Plain-text document sources:
⟨

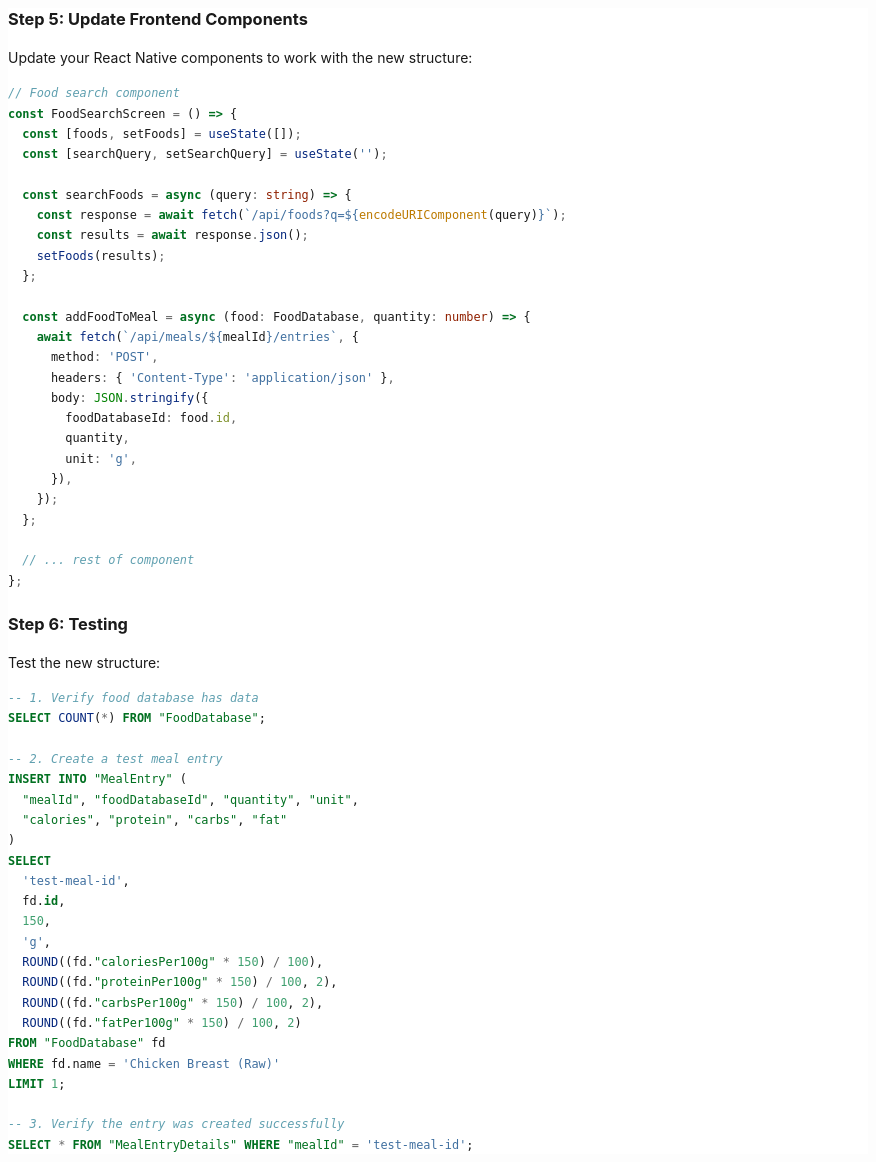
 ```typescript
```

### Step 5: Update Frontend Components

Update your React Native components to work with the new structure:

```typescript
// Food search component
const FoodSearchScreen = () => {
  const [foods, setFoods] = useState([]);
  const [searchQuery, setSearchQuery] = useState('');
  
  const searchFoods = async (query: string) => {
    const response = await fetch(`/api/foods?q=${encodeURIComponent(query)}`);
    const results = await response.json();
    setFoods(results);
  };
  
  const addFoodToMeal = async (food: FoodDatabase, quantity: number) => {
    await fetch(`/api/meals/${mealId}/entries`, {
      method: 'POST',
      headers: { 'Content-Type': 'application/json' },
      body: JSON.stringify({
        foodDatabaseId: food.id,
        quantity,
        unit: 'g',
      }),
    });
  };
  
  // ... rest of component
};
```

### Step 6: Testing

Test the new structure:

```sql
-- 1. Verify food database has data
SELECT COUNT(*) FROM "FoodDatabase";

-- 2. Create a test meal entry
INSERT INTO "MealEntry" (
  "mealId", "foodDatabaseId", "quantity", "unit",
  "calories", "protein", "carbs", "fat"
) 
SELECT 
  'test-meal-id',
  fd.id,
  150,
  'g',
  ROUND((fd."caloriesPer100g" * 150) / 100),
  ROUND((fd."proteinPer100g" * 150) / 100, 2),
  ROUND((fd."carbsPer100g" * 150) / 100, 2),
  ROUND((fd."fatPer100g" * 150) / 100, 2)
FROM "FoodDatabase" fd 
WHERE fd.name = 'Chicken Breast (Raw)'
LIMIT 1;

-- 3. Verify the entry was created successfully
SELECT * FROM "MealEntryDetails" WHERE "mealId" = 'test-meal-id';
```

⟩

Problem statement:
All lines in the data that contain the word "fetch" should be copied.

Final answer:
    const response = await fetch(`/api/foods?q=${encodeURIComponent(query)}`);
    await fetch(`/api/meals/${mealId}/entries`, {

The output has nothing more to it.